Sugarcane is typically produced under conditions that are known to stimulate soil denitrification, i.e. high fertiliser inputs in combination with high levels of crop residue (trash) retention and a warm and humid climate, and high levels of fertiliser N losses from intensive sugarcane systems have been reported. However, there is still insufficient reliable data on N₂ losses from sugarcane soils based on field measurements since it is inherently challenging to measure N₂ emissions against the high atmospheric N₂ background. This study investigated the effect of cane trash removal and the use of the nitrification inhibitor 3,4-dimethylpyrazole phosphate (DMPP) on N₂ and N₂O emissions on a commercial sugarcane farm in sub-tropical Australia using the ¹⁵N gas flux method. Substantial gaseous N losses were observed under current management practice where cane trash retention and N fertiliser application (145 kg N ha^-1 as urea) resulted in elevated losses of N₂O and N₂ from a subsurface N fertiliser band, with more than 50% of these gaseous N losses emitted as N₂O. Cane trash retention increased the magnitude of N₂O and N₂ emissions reflecting overlapping effects of increased soil water content and labile C supply from residues, but had no effect on the N₂O/(N₂+N₂O) ratio.

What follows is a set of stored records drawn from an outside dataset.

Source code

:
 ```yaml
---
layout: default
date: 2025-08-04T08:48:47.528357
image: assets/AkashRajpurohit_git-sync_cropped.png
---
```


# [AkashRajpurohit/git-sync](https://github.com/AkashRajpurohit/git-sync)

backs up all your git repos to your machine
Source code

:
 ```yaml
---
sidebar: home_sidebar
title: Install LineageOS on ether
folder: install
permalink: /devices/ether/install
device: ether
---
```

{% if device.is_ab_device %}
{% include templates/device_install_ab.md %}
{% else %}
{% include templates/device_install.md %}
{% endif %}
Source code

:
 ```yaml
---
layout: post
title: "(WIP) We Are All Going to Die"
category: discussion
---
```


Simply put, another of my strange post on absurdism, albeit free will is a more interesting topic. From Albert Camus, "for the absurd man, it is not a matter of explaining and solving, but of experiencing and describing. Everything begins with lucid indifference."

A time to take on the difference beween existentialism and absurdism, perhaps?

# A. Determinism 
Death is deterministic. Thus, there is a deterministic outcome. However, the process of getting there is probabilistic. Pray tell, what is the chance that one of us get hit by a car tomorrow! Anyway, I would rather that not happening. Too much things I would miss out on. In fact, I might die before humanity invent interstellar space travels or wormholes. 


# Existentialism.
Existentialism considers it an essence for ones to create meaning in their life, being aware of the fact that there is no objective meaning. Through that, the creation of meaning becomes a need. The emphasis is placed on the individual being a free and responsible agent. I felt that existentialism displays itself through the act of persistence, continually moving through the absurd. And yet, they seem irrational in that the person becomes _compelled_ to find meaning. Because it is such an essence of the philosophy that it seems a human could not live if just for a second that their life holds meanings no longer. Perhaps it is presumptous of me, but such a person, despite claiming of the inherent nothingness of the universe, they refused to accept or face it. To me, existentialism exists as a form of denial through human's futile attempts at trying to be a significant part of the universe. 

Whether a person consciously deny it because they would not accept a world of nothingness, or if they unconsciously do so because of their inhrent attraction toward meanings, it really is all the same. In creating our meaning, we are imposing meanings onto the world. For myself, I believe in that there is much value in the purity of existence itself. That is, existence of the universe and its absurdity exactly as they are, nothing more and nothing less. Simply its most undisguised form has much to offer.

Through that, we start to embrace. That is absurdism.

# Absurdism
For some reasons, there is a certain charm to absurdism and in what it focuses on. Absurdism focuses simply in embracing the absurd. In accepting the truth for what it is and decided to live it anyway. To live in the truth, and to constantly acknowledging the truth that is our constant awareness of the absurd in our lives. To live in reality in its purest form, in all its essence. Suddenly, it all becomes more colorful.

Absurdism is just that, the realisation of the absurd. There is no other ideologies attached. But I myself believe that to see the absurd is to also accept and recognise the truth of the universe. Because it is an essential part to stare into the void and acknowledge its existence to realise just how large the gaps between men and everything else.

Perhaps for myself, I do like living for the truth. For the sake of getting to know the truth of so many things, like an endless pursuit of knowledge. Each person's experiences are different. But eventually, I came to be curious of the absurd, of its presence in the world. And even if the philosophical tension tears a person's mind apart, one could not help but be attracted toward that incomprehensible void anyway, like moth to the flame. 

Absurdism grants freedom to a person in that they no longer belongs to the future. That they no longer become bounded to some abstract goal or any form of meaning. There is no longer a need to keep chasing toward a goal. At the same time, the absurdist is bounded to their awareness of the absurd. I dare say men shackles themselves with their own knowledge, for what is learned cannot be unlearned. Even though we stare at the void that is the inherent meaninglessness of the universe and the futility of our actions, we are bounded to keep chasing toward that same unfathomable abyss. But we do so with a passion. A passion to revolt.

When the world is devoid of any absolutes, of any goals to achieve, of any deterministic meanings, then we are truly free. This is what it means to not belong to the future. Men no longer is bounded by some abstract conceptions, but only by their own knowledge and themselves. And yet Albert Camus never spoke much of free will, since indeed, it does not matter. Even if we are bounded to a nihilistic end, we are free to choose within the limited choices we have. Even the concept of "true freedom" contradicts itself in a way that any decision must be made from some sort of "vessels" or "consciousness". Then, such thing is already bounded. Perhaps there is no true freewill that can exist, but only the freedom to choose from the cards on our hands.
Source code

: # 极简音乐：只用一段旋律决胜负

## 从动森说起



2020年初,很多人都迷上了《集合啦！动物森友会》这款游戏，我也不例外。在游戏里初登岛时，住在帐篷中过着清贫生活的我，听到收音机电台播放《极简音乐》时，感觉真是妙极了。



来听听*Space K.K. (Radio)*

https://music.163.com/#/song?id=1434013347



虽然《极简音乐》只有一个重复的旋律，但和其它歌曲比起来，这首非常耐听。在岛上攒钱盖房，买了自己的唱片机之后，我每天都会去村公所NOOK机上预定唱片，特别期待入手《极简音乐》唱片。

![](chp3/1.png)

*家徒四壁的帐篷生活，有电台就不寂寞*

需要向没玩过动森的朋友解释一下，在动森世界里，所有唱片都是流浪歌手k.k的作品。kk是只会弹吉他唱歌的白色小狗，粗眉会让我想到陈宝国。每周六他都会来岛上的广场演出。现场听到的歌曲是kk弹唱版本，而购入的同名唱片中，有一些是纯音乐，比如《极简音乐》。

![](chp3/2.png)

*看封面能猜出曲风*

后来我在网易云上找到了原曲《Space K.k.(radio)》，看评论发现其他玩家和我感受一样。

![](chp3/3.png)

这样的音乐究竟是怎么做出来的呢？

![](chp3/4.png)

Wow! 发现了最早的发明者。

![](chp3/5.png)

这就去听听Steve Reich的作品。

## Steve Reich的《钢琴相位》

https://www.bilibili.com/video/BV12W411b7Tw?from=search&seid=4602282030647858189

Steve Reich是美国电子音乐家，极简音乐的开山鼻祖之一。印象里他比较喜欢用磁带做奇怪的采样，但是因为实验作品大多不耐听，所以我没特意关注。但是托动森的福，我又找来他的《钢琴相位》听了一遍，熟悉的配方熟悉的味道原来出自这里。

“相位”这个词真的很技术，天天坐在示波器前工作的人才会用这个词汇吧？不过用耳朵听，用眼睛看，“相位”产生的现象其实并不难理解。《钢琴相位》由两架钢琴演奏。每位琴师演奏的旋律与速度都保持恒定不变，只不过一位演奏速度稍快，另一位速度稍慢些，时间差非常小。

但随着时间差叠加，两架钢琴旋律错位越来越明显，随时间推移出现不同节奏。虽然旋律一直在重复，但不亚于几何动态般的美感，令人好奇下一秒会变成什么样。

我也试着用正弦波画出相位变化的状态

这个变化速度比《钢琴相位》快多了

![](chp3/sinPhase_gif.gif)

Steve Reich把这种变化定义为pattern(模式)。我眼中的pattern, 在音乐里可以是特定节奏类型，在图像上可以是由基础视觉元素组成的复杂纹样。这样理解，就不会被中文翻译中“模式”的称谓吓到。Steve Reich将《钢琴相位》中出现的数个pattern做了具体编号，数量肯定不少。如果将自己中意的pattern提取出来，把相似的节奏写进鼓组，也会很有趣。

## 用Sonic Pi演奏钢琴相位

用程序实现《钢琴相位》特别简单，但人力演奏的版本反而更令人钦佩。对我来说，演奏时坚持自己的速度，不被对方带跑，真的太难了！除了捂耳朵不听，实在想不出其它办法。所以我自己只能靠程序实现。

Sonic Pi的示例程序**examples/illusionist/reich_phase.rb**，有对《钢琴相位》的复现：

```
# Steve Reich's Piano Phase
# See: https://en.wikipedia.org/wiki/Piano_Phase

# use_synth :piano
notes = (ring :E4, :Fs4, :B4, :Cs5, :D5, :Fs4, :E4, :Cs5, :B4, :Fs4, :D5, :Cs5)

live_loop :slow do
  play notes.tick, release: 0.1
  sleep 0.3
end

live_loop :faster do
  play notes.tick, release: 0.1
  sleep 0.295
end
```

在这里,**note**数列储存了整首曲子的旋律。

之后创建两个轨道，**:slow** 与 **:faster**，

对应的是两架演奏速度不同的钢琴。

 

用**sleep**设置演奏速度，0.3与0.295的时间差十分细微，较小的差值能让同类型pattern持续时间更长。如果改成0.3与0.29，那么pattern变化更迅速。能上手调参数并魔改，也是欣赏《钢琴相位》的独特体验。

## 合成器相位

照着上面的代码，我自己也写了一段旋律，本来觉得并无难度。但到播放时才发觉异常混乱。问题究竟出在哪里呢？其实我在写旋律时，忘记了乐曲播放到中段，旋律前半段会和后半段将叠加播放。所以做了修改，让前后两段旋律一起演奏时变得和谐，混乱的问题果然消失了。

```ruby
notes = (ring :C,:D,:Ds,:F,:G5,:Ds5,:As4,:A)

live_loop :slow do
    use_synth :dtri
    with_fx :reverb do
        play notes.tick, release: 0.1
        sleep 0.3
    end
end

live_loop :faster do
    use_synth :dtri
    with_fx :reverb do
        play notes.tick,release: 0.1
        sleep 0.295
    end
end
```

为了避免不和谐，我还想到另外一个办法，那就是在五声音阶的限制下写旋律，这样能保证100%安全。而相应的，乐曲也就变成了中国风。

The NI DMPP was extremely effective in reducing overall N₂O and N₂ losses and also promoted complete denitrification of N₂O to environmentally benign N₂, with only 4% of total N₂O and N₂ losses emitted as N₂O. This shows that DMPP might be especially effective in reducing N₂O emissions from banded fertiliser were localized zones of high NO₃^- concentration around the fertiliser band are created that are particularly vulnerable to denitrification. Consequently, the use of DMPP in sugarcane systems with banded fertiliser does not only offer environmental benefits by reducing N₂O emissions but also substantially reduces overall denitrification losses, providing an effective strategy to improve NUE and reduce N₂O emissions for the Australian sugarcane industry.